Ninjastic
PostEdited versionsQuotes to this post
Post
Topic
Board Development & Technical Discussion
Re: Brainstorm the next generation of minikey
by
midnightlightning
on 04/12/2013, 16:51:23 UTC
I was starting to think down this road myself recently, and had some thoughts about starting back at the simplest solutions an wondering why they weren't effective:

Namely, for the situation of a paper wallet or physical object (coin, etc.) being created by someone else, why not use a HMAC_SHA256 function? That would look something like:

Client picks a password p and a salt S. Using HMAC_SHA256, with p as the key, signing the message S, an output hash k of 256-bit length then becomes a private key for a Bitcoin address. The Client derives the public address K, and sends S and K to the printer to be printed onto the physical wallet. When the client receives the (amazingly gorgeous!) wallet back, they can add p to it before storing it safely, ensuring anyone who was in possession of it could easily derive k from p and S, or leaving p a secret, making it a "brainwallet" that only the client could unlock.

Variables summary:
  • p Private password picked by client
  • S Private salt, shared with wallet creator
  • k Address private key, derived from p and S
  • K Public address of k
This would be vulnerable to brute-force attack by the wallet printer (they need to crack p since they know S), or in the case of a paper wallet where S is secret (covered by hologram or inside the physical coin), someone holding that paper wallet would need to crack S since p is visible on the wallet. Meaning the strength of p and S would need to be rather strong.

So, to prevent people from picking "puppies" as their password p, what about employing BIP39 for this? Make both p and S a random 128-bit number, which commonly is expressed in mnemonic form of 12 words. 128 bits is 16 bytes, which is 32 characters long expressed in Hex, which fits nicely in a 3-Q QR code (Version 3; 29x29 cells, Q-level error correction; 25% error recovery). The wallet can have a QR code for S and/or its mnemonic or base58-encoded, both optionally covered by a hologram by the printer. The client then can print the mnemonic of p on it, as above. 128-bits is the same strength as BIP32 and Electrum chain codes, which should be strong enough on their own, to resist a brute-force attack.

Alternately, make the bit-length of p and S smaller, and use Scrypt on the HMAC_SHA256 to ensure brute-forcing is still hard.

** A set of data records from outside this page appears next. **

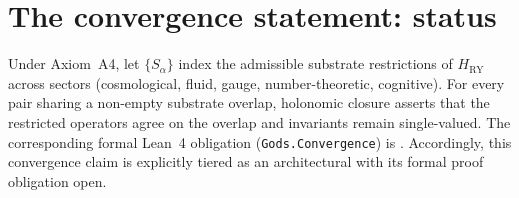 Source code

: \documentclass{alienfolio}
\begin{document}
\section{The convergence statement: status}
\label{sec:convergence-thm}

Under Axiom~A4, let $\{S_{\alpha}\}$ index the admissible substrate
restrictions of $H_{\mathrm{RY}}$ across sectors (cosmological, fluid,
gauge, number-theoretic, cognitive). For every pair sharing a non-empty
substrate overlap, holonomic closure asserts that the restricted
operators agree on the overlap and invariants remain single-valued. The
corresponding formal Lean~4 obligation (\texttt{Gods.Convergence}) is
. Accordingly, this convergence claim is explicitly
tiered as an architectural  with its formal proof
obligation open.

\goldrule
\end{document}
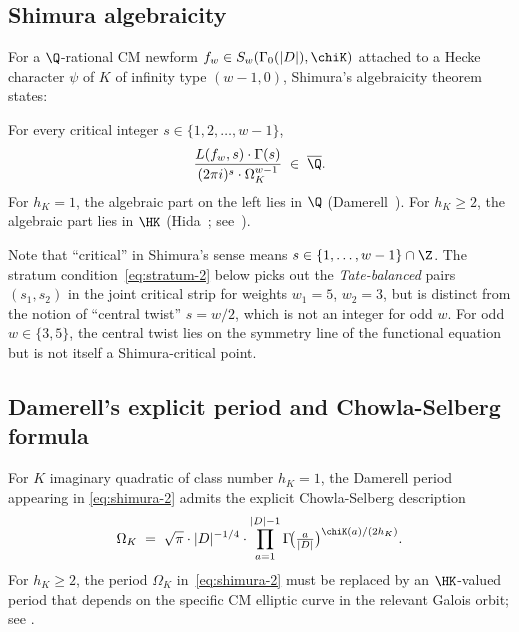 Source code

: \subsection{Shimura algebraicity}\label{ss:shimura}

For a $\Q$-rational CM newform $f_w \in S_w(\Gamma_0(|D|), \chiK)$
attached to a Hecke character $\psi$ of $K$ of infinity type
$(w-1, 0)$, Shimura's algebraicity
theorem~\cite{Shimura1976} states:

\begin{theorem}[Shimura 1976]\label{thm:shimura}
For every critical integer $s \in \{1, 2, \dots, w-1\}$,
\begin{equation}\label{eq:shimura-2}
\frac{L(f_w, s) \cdot \Gamma(s)}{(2\pi i)^s \cdot \Omega_K^{w-1}}
\;\in\; \overline{\Q}.
\end{equation}
For $h_K = 1$, the algebraic part on the left lies in $\Q$
(Damerell~\cite{Damerell1971}). For $h_K \geq 2$, the algebraic
part lies in $\HK$
(Hida~\cite{Hida1981}; see~).
\end{theorem}

\begin{remark}\label{rem:central-vs-critical}
Note that ``critical'' in Shimura's sense means $s \in
\{1, \dots, w-1\} \cap \Z$. The stratum
condition~\eqref{eq:stratum-2} below picks out the
\emph{Tate-balanced} pairs $(s_1, s_2)$ in the joint critical
strip for weights $w_1 = 5$, $w_2 = 3$, but is distinct from the
notion of ``central twist'' $s = w/2$, which is not an integer
for odd $w$. For odd $w \in \{3, 5\}$, the central twist lies on
the symmetry line of the functional equation but is not itself a
Shimura-critical point.
\end{remark}

\subsection{Damerell's explicit period and Chowla-Selberg formula}
\label{ss:damerell}

For $K$ imaginary quadratic of class number $h_K = 1$, the
Damerell period~\cite{Damerell1971} appearing in
\eqref{eq:shimura-2} admits the explicit Chowla-Selberg
description~\cite{ChowlaSelberg1949}
\begin{equation}\label{eq:chowla-selberg-2}
\Omega_K \;=\; \sqrt{\pi} \cdot |D|^{-1/4} \cdot
\prod_{a=1}^{|D|-1} \Gamma\!\bigl(\tfrac{a}{|D|}\bigr)^{\chiK(a)/(2h_K)}.
\end{equation}
For $h_K \geq 2$, the period $\Omega_K$ in~\eqref{eq:shimura-2}
must be replaced by an $\HK$-valued period that depends on the
specific CM elliptic curve in the relevant Galois orbit; see
\cite[\S 8]{Hida1981}.


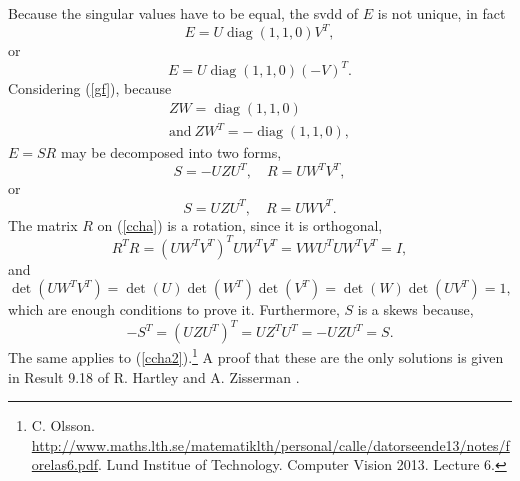 Because the singular values have to be equal, the \acrshort{svdd} of $E$ is not unique, in fact 
\begin{equation}
\label{gf}
E = U \operatorname { diag } ( 1,1,0 ) V ^ { T },
\end{equation}
or 
\begin{equation}
E = U \operatorname { diag } ( 1,1,0 ) ( - V ) ^ { T }.
\end{equation} 
Considering (\ref{gf}), because
\begin{equation}
\begin{aligned} 
Z W = \operatorname { diag } ( 1,1,0 ) \\ 
\text{and} \
Z W ^ { T } = - \operatorname { diag } ( 1,1,0 ) ,
\end{aligned}
\end{equation}
$E=SR$ may be decomposed into two forms,
\begin{equation}
\label{ccha}
S = - U Z U ^ { T } , \quad R = U W ^ { T } V ^ { T },
\end{equation}
or
\begin{equation}
\label{ccha2}
S = U Z U ^ { T } , \quad R = U W V ^ { T }.
\end{equation}
The matrix $R$ on (\ref{ccha}) is a rotation, since it is orthogonal,
\begin{equation}
R ^ { T } R = \left( U W ^ { T } V ^ { T } \right) ^ { T } U W ^ { T } V ^ { T } = V W U ^ { T } U W ^ { T } V ^ { T } = I,
\end{equation}
and 
\begin{equation}
\operatorname { det } \left( U W ^ { T } V ^ { T } \right) = \operatorname { det } ( U ) \operatorname { det } \left( W ^ { T } \right) \operatorname { det } \left( V ^ { T } \right) = \operatorname { det } ( W ) \operatorname { det } \left( U V ^ { T } \right) = 1,
\end{equation}
which are enough conditions to prove it. Furthermore, $S$ is a \gls{skews} because,
\begin{equation}
- S^ { T } = \left( U Z U ^ { T } \right) ^ { T } = U Z ^ { T } U ^ { T } = - U Z U ^ { T } = S.
\end{equation}
The same applies to (\ref{ccha2}).\footnote{C. Olsson. \href{http://www.maths.lth.se/matematiklth/personal/calle/datorseende13/notes/forelas6.pdf}{http://www.maths.lth.se/matematiklth/personal/calle/datorseende13/notes/forelas6.pdf}. Lund Institue of Technology. Computer Vision 2013. Lecture 6.} A proof that these are the only solutions is given in Result 9.18 of R. Hartley and A. Zisserman \cite{multiview}.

If p and S were 64-bit, that would be a six-word mnemonic, 16 hex characters (fits in a 1-Q QR code; 21x21 cells), or 11 base58 characters. Would Scrypt parameters of something like r=8, p=1, N=1024 be a good starting point?

So, from your list of requirements, thinking S is really the "minikey" in this scheme:
  • 30-character code that starts with P (so, 29 random characters): No, this would be identifiable as a two-part key, both halves presented as a BIP39 (or similar) mnemonic.
  • The ability for a person to create the minikeys without knowing the password: Unlike the current minikey scheme, this one doesn't require "mining" for one, but the creator only has half the key required to get k
  • Uses scrypt for hashing the password and deriving the private key: Yes.
  • Tunable scrypt parameters: Yes. The Scrypt calculation would be done by the client before requesting the wallet be created/printed, so could be whatever they want.
  • The ability for the costly scrypt step to be outsourced: No.
  • Typo detection on the password, that requires all the expensive computation to be done to know whether the check passes or fails: Yes to typo detection (BIP39 has a checksum feature), no to expensive.
  • About 169 bits, 156 of it random: Two 64-bit half-keys would only be 128 bits of entropy, but that could be adjusted higher.
So, not a perfect match to your requirements, but very simple. The one other downside to this method is that if the client wants dozens of wallets created, they need to pre-calculate all them in advance (unlike, say the BIP38 using EC multiplication and a sequence of multiple addresses). As far as evaluating your requirements, I don't value the "outsourcing the Scrypt generation" as highly. I do think this simple schema could be improved by adding in metadata to indicate the Scrypt parameters used (as part of p) and a flag as part of S to indicate it is half a key (starting with some flag, like the 'P' you proposed; making S best expressed in base58 rather than mnemonic), needing some p to complete (and some hash/checksum of p to pair them back up if separated). Having 156-bits of entropy I think is okay; I think it should be somewhere in the range of 128-160 bits (if 128-bits is okay for an Electrum/BIP32 chain code, I'd set that as the bottom limit).

Any glaring holes with this rather simple option?